We’re off the coast of Tanzania, East Africa. Collectively called Zanzibar, these islands are part of the “Swahili Coast.” The mainly Muslim sub-culture here has been deeply influenced by centuries of ocean-going sailing trade with Arabs.

We’re here to profile a new local effort by Islamic leaders to instill a conservation ethic in the residents and religious leaders of Pemba Island’s fishing villages.

This is a culture straddling several centuries at once. Power outages are daily, but many villages would never know – they don’t have electric lines. Or plumbing. Many houses are mud and thatch.

Our base is the town of Chake-Chake (pronounced cha’-kay cha’-kay). Our visit has been arranged with the help of the Misali Island Conservation Association, an improbable little local group that formed to fight off a planned tourist development on Misali Island. Fishers feared they’d lose access to the surrounding waters and that the intended resort would also cut the locals out of any tourism revenue. And as one local leader said, “We are concerned tourism will bring people who will leave garbage, and break corals.”

Around Pemba Island the boats, all wooden, are called dhows. They have one mast, one boom, and one triangular sail. The boom is hoisted to the top of the mast, then angled at about 45 degrees. The sails assume a perfect shape and fill without luffing, even in the merest breeze. They look like they were built centuries ago, and their design has probably changed little in thousands of years.
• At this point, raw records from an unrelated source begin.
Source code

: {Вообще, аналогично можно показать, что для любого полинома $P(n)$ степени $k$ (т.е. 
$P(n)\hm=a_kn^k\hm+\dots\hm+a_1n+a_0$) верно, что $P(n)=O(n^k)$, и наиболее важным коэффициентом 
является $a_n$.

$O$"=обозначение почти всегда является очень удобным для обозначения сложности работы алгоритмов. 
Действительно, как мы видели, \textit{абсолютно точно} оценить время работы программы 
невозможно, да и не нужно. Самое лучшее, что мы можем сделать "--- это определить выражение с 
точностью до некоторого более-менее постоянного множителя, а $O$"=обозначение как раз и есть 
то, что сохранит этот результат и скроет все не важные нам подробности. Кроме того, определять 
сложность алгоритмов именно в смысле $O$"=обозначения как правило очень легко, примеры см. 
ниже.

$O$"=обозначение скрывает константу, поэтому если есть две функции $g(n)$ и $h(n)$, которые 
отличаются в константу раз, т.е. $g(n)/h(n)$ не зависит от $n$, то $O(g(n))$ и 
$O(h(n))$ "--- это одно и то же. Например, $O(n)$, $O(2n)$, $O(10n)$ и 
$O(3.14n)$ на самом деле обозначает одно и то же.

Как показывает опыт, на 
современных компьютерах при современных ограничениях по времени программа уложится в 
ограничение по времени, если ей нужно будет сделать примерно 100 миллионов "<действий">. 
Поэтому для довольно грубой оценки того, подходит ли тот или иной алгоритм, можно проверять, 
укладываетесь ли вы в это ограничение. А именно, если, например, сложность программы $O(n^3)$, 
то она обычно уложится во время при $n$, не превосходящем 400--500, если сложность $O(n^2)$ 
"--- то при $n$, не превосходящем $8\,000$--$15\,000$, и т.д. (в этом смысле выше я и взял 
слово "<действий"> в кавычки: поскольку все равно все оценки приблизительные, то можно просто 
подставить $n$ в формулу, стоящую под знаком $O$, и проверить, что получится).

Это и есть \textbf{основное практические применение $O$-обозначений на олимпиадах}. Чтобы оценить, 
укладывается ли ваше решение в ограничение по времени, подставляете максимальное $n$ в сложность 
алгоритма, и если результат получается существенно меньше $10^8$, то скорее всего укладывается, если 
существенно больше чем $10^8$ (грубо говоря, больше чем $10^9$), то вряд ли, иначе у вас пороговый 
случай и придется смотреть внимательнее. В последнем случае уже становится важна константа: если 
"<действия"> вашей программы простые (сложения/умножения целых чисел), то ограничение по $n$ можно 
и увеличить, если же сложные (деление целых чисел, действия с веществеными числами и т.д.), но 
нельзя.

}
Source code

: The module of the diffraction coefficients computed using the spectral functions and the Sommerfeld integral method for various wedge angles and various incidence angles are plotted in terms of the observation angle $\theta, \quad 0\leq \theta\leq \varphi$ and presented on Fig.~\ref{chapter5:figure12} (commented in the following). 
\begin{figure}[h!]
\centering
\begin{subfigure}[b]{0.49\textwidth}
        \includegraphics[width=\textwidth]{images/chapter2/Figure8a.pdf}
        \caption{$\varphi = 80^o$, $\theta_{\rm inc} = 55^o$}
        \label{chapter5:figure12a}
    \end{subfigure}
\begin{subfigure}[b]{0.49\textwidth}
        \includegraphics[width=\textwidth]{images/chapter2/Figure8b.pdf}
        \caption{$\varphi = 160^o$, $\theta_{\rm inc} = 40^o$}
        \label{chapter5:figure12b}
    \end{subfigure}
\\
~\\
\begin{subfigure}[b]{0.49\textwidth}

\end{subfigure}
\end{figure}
Many smaller dhows – mostly just dugout canoes fitted with mast and sail – work local waters. Much larger ones carry cargo along the coast. The people, heavily dependent on the sea for their livelihoods, catch various fishes, octopus, sea cucumbers, and snails, and collect seaweed. They use traps, nets and spears. Fish are kept without ice, displayed without ice, sold without ice, and presumably, eaten quickly.

The island of Misali lies on the horizon. Misali’s mystique derives from its legend. Story has it that in the past a prophet visited. When it came time to pray, his companion worried that they had no proper prayer mat. “The island will be our mat,” the prophet replied. And so the place, named after the Swahili word for “mat,” became imbued with a sense of holy presence. From the local villages it lies on the horizon in the direction of Mecca, deepening the religious overtone.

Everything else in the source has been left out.